INFORMATION PROVIDED =
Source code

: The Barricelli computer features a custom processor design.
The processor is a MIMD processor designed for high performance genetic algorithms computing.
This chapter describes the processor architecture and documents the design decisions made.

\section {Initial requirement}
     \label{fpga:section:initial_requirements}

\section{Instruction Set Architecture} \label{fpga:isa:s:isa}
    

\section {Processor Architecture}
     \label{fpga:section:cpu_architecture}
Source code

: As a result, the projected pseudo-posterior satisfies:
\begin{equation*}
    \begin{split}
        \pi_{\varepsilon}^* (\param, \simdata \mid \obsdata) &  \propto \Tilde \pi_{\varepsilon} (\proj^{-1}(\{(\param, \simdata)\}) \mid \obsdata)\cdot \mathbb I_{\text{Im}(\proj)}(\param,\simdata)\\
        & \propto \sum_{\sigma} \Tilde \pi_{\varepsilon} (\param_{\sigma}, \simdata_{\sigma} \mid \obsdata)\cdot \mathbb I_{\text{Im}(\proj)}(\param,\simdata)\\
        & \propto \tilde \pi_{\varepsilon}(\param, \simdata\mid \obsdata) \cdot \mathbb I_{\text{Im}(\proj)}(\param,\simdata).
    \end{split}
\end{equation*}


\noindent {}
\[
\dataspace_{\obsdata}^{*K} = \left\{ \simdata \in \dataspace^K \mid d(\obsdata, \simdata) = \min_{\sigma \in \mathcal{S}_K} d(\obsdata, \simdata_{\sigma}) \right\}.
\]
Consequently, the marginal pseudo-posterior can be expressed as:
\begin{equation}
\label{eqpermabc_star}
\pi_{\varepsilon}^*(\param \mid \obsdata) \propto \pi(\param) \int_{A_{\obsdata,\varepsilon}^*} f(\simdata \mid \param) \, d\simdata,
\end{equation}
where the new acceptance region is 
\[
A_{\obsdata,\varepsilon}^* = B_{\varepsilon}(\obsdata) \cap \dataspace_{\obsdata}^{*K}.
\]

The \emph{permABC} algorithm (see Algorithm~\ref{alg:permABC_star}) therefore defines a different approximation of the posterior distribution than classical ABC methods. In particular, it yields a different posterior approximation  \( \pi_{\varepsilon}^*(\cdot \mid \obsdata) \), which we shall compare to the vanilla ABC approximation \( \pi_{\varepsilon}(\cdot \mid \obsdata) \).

DESCRIPTION OF THE TASK =
For the records above, count the lines holding the word "section" and give only that number.

TASK SOLUTION =
5